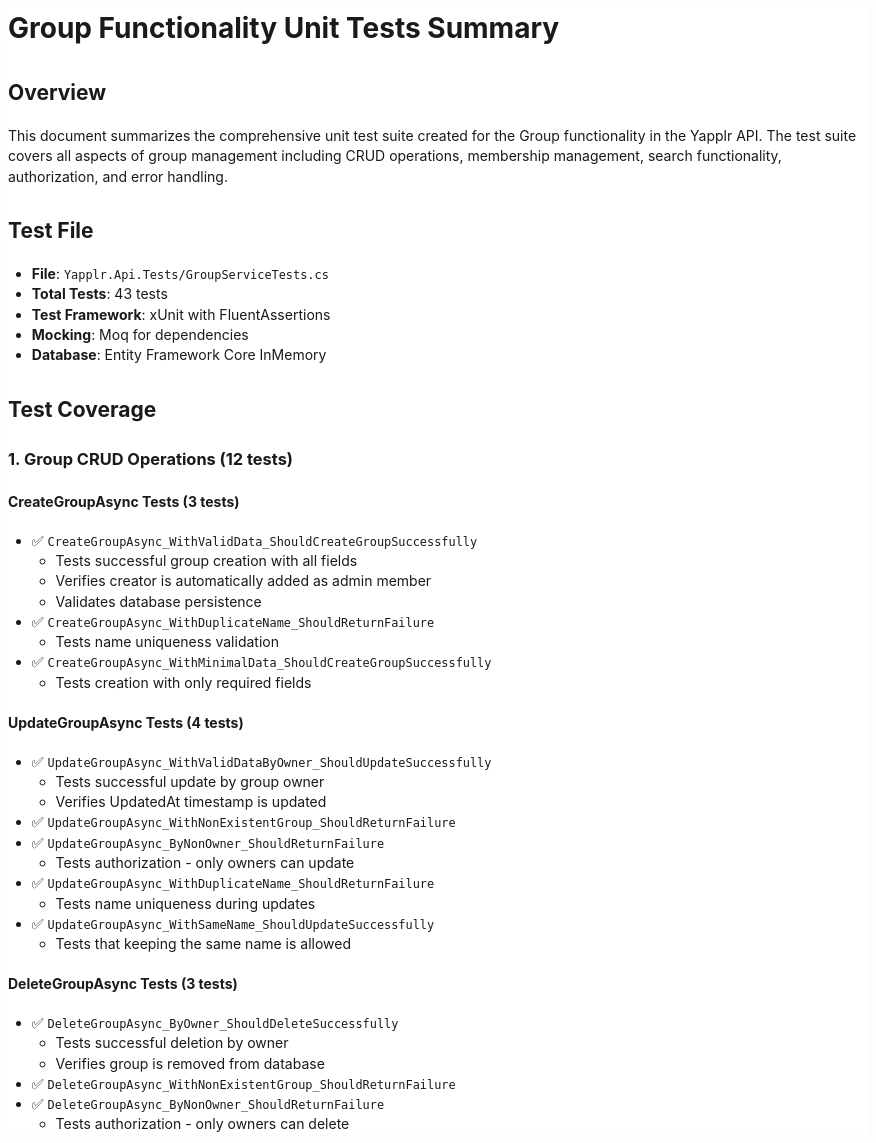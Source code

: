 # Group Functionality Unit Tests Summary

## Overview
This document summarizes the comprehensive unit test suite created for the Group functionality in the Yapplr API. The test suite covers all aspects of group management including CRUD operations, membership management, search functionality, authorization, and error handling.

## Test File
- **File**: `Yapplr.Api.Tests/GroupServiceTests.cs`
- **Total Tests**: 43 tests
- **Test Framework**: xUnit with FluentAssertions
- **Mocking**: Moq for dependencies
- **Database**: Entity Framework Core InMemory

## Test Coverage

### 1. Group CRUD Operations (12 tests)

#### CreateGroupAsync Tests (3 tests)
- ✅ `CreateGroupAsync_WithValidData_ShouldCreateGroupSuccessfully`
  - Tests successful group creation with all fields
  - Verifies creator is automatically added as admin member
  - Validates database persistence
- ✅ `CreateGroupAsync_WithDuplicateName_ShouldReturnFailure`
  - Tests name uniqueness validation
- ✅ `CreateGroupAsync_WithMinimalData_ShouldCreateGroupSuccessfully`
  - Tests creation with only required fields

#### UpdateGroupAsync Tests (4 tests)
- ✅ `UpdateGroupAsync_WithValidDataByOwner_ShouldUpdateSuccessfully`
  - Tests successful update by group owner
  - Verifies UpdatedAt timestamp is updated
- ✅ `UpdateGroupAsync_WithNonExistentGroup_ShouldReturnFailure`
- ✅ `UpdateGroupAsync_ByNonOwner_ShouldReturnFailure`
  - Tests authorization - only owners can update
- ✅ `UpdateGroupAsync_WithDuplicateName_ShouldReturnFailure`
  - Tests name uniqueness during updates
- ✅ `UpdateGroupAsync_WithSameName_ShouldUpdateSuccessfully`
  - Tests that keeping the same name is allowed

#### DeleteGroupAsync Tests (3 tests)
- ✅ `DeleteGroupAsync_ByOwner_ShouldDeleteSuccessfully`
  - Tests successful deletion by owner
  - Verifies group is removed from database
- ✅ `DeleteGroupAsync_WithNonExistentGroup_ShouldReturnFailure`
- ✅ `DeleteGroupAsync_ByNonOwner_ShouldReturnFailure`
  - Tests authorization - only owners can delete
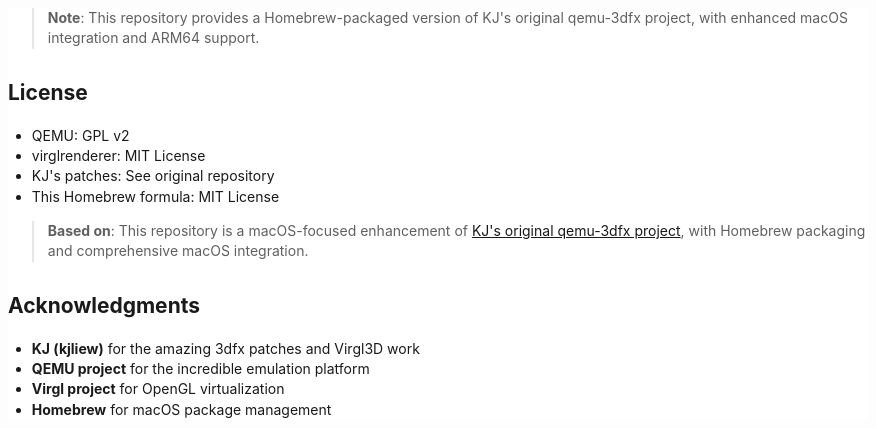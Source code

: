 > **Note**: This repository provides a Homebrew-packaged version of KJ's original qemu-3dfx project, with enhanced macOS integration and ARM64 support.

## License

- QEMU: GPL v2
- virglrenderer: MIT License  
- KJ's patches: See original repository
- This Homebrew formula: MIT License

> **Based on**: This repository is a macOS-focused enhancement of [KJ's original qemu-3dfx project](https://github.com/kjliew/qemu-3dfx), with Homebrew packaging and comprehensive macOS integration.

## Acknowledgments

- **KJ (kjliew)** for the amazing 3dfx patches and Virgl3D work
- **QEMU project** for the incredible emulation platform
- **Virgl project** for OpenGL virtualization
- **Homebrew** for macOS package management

## About this task
Take the line holding "## Acknowledgments" and the lines after it through the end of the entries. Retype them exactly and add nothing.

## Result for this exercise
## Acknowledgments

- **KJ (kjliew)** for the amazing 3dfx patches and Virgl3D work
- **QEMU project** for the incredible emulation platform
- **Virgl project** for OpenGL virtualization
- **Homebrew** for macOS package management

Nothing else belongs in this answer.